■ Goal of the exercise
Please repeat the records below exactly, from the first line through the line containing "With the emergence", and nothing more.

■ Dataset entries
———
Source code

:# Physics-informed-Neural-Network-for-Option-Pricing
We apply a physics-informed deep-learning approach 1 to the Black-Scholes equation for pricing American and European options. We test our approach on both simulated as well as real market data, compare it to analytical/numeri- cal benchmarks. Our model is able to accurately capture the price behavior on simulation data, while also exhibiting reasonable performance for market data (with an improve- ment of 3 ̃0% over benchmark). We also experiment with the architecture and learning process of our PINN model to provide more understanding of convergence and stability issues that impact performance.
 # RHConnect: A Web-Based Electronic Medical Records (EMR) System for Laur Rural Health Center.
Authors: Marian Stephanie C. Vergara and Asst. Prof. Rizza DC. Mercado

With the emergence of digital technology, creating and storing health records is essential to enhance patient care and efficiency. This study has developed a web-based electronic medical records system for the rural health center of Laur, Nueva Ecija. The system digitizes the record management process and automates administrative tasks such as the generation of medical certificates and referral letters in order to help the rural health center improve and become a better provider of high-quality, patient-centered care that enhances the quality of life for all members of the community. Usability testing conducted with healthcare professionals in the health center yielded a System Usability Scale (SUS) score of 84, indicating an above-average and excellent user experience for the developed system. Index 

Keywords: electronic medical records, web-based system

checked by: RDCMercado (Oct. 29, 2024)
———
■ Written answer
Source code

:# Physics-informed-Neural-Network-for-Option-Pricing
We apply a physics-informed deep-learning approach 1 to the Black-Scholes equation for pricing American and European options. We test our approach on both simulated as well as real market data, compare it to analytical/numeri- cal benchmarks. Our model is able to accurately capture the price behavior on simulation data, while also exhibiting reasonable performance for market data (with an improve- ment of 3 ̃0% over benchmark). We also experiment with the architecture and learning process of our PINN model to provide more understanding of convergence and stability issues that impact performance.
 # RHConnect: A Web-Based Electronic Medical Records (EMR) System for Laur Rural Health Center.
Authors: Marian Stephanie C. Vergara and Asst. Prof. Rizza DC. Mercado

With the emergence of digital technology, creating and storing health records is essential to enhance patient care and efficiency. This study has developed a web-based electronic medical records system for the rural health center of Laur, Nueva Ecija. The system digitizes the record management process and automates administrative tasks such as the generation of medical certificates and referral letters in order to help the rural health center improve and become a better provider of high-quality, patient-centered care that enhances the quality of life for all members of the community. Usability testing conducted with healthcare professionals in the health center yielded a System Usability Scale (SUS) score of 84, indicating an above-average and excellent user experience for the developed system. Index 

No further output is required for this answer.